_DIRECTIONS_: Word for word, restate the lines from the one holding "Of feeling and emotion." through the end of the data below, including both endpoints and nothing more.

=== THE DATA ===

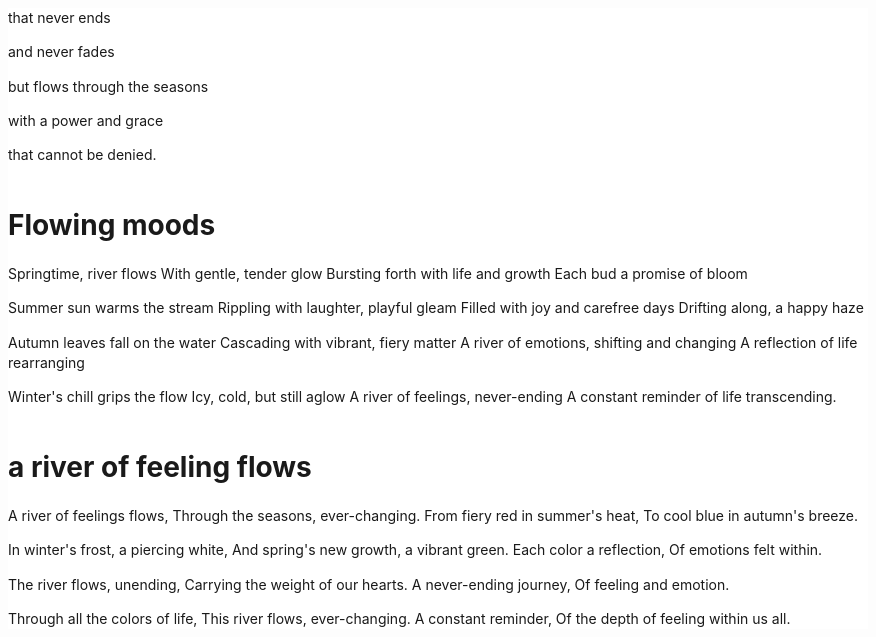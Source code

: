 that never ends

and never fades

but flows through the seasons

with a power and grace

that cannot be denied.

# Flowing moods

Springtime, river flows
With gentle, tender glow
Bursting forth with life and growth
Each bud a promise of bloom

Summer sun warms the stream
Rippling with laughter, playful gleam
Filled with joy and carefree days
Drifting along, a happy haze

Autumn leaves fall on the water
Cascading with vibrant, fiery matter
A river of emotions, shifting and changing
A reflection of life rearranging

Winter's chill grips the flow
Icy, cold, but still aglow
A river of feelings, never-ending
A constant reminder of life transcending.

# a river of feeling flows

A river of feelings flows,
Through the seasons, ever-changing.
From fiery red in summer's heat,
To cool blue in autumn's breeze.

In winter's frost, a piercing white,
And spring's new growth, a vibrant green.
Each color a reflection,
Of emotions felt within.

The river flows, unending,
Carrying the weight of our hearts.
A never-ending journey,
Of feeling and emotion.

Through all the colors of life,
This river flows, ever-changing.
A constant reminder,
Of the depth of feeling within us all.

===

_RESULT OF THE TASK_:
Of feeling and emotion.

Through all the colors of life,
This river flows, ever-changing.
A constant reminder,
Of the depth of feeling within us all.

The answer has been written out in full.